» What to do:
Work out how many lines in the following entries contain the string "Kishore", and write only that number.
Data shown START
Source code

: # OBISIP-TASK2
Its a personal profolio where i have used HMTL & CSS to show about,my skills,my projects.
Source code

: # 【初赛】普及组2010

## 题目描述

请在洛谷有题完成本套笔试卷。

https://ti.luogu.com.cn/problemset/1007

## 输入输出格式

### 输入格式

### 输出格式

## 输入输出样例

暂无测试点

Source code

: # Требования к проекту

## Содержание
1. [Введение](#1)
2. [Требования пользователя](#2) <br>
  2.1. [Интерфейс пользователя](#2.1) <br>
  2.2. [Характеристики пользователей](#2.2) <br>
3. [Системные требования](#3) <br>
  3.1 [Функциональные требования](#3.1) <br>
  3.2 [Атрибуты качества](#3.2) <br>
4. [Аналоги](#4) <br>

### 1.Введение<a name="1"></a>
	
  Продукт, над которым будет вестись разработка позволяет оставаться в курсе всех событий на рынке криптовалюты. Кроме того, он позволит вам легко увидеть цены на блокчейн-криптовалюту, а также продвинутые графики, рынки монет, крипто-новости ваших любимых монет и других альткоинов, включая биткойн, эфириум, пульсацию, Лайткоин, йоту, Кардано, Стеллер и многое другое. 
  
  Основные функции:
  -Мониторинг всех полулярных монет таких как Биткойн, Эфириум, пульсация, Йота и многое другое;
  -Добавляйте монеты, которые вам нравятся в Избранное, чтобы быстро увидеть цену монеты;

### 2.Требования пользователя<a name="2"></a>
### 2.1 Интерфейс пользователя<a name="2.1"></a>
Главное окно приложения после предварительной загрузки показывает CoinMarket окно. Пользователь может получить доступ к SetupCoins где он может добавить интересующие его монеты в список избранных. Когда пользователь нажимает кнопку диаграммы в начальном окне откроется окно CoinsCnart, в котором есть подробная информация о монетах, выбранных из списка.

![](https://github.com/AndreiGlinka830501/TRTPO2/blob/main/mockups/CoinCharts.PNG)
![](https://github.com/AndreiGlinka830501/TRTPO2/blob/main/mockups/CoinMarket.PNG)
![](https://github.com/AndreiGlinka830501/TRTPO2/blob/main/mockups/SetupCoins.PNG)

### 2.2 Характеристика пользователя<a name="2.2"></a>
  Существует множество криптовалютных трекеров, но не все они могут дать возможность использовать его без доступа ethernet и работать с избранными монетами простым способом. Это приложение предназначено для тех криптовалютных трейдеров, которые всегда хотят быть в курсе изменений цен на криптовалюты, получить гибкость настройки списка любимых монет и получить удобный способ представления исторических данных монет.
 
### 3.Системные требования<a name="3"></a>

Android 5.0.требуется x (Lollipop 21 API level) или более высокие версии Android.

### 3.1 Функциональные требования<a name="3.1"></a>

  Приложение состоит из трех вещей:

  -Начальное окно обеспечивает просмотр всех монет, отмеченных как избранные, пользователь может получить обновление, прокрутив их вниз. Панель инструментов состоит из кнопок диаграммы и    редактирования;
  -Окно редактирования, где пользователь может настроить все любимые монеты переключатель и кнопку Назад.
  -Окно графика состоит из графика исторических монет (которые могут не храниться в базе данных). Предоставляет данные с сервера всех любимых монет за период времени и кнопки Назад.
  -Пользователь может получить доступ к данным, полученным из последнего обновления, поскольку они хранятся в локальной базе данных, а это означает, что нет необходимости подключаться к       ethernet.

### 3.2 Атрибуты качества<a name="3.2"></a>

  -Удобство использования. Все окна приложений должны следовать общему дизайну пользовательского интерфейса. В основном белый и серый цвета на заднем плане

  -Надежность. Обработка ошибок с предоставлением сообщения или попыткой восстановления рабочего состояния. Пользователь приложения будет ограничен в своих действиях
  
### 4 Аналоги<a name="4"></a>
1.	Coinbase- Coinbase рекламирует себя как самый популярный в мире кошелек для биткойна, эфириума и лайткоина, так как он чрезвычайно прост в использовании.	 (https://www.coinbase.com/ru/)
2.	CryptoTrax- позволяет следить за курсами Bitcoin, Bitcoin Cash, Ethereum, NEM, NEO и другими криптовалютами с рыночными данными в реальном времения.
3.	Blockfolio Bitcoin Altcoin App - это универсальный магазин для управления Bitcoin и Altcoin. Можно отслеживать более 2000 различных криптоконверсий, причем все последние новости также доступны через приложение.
Data shown END
Data shown START
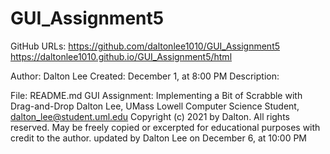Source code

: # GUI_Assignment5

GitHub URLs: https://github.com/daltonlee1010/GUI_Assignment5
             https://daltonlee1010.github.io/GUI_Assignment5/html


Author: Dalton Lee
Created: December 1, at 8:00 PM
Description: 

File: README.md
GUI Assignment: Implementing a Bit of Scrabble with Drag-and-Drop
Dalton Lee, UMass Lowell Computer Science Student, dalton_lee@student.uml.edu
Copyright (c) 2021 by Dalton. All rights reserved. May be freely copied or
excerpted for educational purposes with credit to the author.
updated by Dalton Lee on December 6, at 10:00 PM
Data shown END
Data shown START
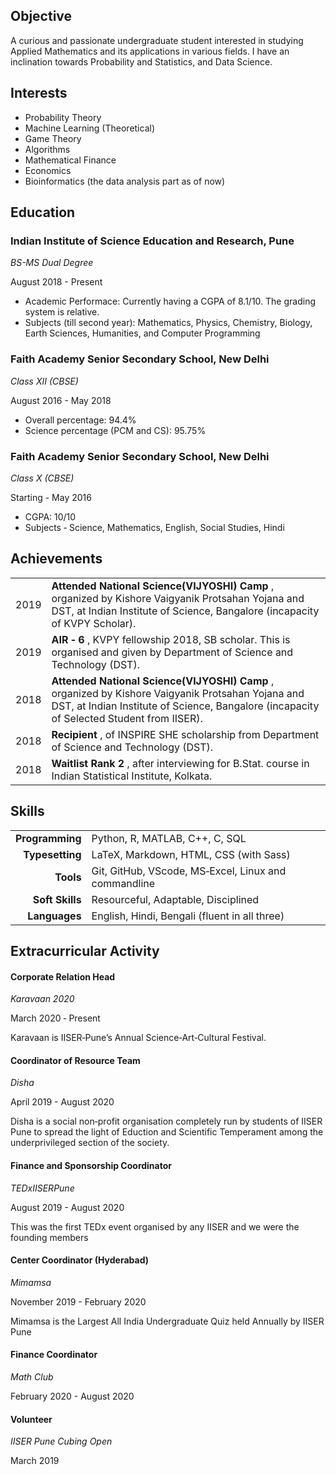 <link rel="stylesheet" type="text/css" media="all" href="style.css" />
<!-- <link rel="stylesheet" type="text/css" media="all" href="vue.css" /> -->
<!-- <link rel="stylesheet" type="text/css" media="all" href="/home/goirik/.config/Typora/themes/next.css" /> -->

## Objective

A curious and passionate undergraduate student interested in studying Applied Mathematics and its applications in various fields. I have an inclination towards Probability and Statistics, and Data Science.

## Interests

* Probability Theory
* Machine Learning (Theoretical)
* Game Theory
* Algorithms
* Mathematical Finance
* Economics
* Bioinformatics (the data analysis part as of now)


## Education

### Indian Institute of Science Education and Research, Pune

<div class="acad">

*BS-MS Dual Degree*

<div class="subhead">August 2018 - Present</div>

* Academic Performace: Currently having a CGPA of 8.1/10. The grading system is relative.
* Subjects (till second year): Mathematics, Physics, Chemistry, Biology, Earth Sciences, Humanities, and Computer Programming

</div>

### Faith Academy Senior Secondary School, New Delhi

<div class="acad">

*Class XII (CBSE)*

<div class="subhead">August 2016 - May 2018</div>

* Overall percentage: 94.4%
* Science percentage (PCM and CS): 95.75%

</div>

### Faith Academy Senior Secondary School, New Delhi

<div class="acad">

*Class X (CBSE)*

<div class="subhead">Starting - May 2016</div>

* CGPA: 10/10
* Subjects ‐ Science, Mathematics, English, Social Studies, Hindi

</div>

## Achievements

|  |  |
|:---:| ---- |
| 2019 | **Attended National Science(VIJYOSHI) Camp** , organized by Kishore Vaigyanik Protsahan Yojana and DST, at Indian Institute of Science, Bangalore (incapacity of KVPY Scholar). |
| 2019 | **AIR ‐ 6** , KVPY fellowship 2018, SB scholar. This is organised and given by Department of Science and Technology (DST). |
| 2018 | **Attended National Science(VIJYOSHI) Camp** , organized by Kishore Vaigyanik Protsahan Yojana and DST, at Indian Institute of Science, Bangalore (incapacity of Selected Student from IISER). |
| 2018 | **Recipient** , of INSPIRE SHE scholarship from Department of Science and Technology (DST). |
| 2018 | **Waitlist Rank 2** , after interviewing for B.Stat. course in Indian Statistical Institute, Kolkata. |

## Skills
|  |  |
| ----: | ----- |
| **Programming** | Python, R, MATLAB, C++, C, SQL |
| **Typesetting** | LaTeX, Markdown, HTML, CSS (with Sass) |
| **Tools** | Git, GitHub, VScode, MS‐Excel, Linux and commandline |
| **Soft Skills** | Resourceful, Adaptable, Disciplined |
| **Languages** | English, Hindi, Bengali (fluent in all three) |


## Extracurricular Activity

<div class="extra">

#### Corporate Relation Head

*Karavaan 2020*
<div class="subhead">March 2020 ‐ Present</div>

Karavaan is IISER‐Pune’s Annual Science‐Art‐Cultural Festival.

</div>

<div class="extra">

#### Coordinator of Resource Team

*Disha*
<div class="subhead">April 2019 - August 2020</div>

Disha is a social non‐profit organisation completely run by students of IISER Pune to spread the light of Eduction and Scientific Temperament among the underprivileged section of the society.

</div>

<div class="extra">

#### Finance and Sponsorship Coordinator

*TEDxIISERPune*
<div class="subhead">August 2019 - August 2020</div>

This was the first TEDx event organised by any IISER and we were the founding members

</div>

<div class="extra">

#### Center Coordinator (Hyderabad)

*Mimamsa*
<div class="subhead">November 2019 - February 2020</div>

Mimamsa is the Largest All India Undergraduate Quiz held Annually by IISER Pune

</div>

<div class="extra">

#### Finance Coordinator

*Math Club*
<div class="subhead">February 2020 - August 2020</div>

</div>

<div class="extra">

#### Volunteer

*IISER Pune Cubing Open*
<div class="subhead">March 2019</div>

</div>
Data shown END
» Exercise response:
2